▶ INSTRUCTIONS TO FOLLOW
Could you please repeat the entries below word for word, with the images left out?

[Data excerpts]
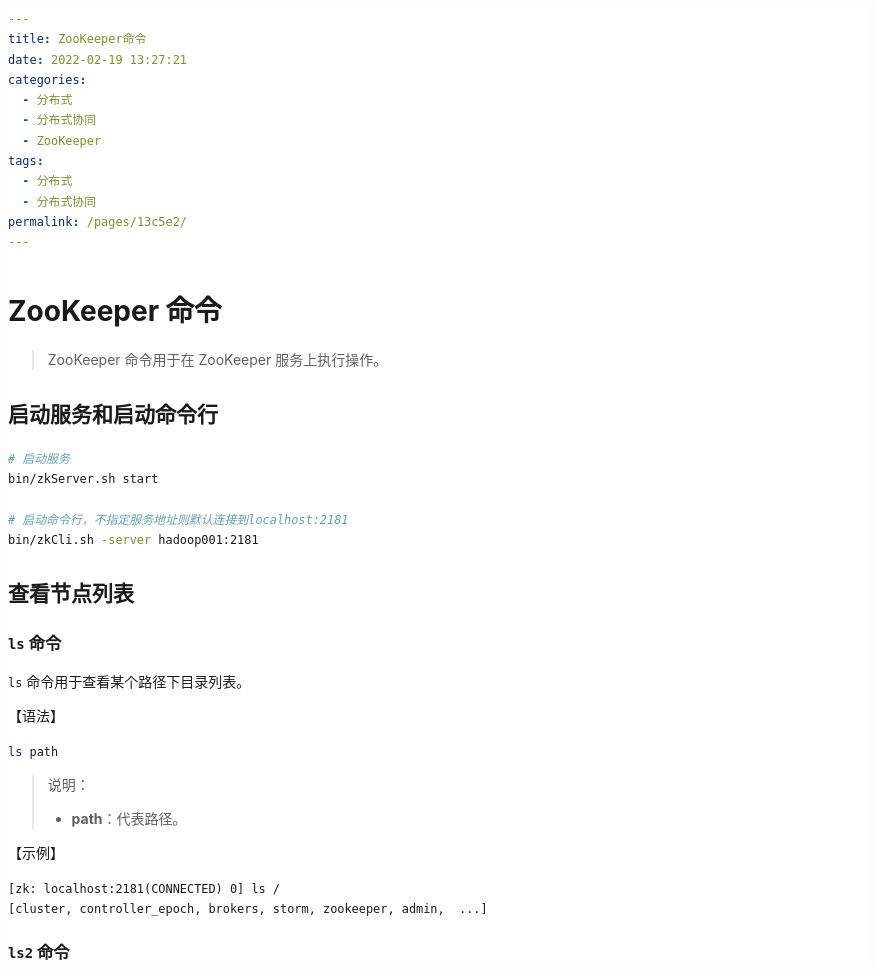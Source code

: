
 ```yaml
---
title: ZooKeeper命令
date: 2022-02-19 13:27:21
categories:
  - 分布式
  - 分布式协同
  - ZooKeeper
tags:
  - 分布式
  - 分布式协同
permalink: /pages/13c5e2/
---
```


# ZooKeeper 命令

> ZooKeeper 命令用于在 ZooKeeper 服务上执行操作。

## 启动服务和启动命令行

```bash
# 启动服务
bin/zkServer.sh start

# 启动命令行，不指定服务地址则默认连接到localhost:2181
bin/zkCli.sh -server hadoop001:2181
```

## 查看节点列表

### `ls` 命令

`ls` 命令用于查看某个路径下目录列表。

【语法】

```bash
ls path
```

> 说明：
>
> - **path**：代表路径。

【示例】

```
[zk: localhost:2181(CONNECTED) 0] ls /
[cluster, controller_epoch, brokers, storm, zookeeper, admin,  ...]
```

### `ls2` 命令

▶ RESPONSE AREA
Source code

:
 ```yaml
---
title: ZooKeeper命令
date: 2022-02-19 13:27:21
categories:
  - 分布式
  - 分布式协同
  - ZooKeeper
tags:
  - 分布式
  - 分布式协同
permalink: /pages/13c5e2/
---
```


# ZooKeeper 命令

> ZooKeeper 命令用于在 ZooKeeper 服务上执行操作。

## 启动服务和启动命令行

```bash
# 启动服务
bin/zkServer.sh start

# 启动命令行，不指定服务地址则默认连接到localhost:2181
bin/zkCli.sh -server hadoop001:2181
```

## 查看节点列表

### `ls` 命令

`ls` 命令用于查看某个路径下目录列表。

【语法】

```bash
ls path
```

> 说明：
>
> - **path**：代表路径。

【示例】

```
[zk: localhost:2181(CONNECTED) 0] ls /
[cluster, controller_epoch, brokers, storm, zookeeper, admin,  ...]
```

### `ls2` 命令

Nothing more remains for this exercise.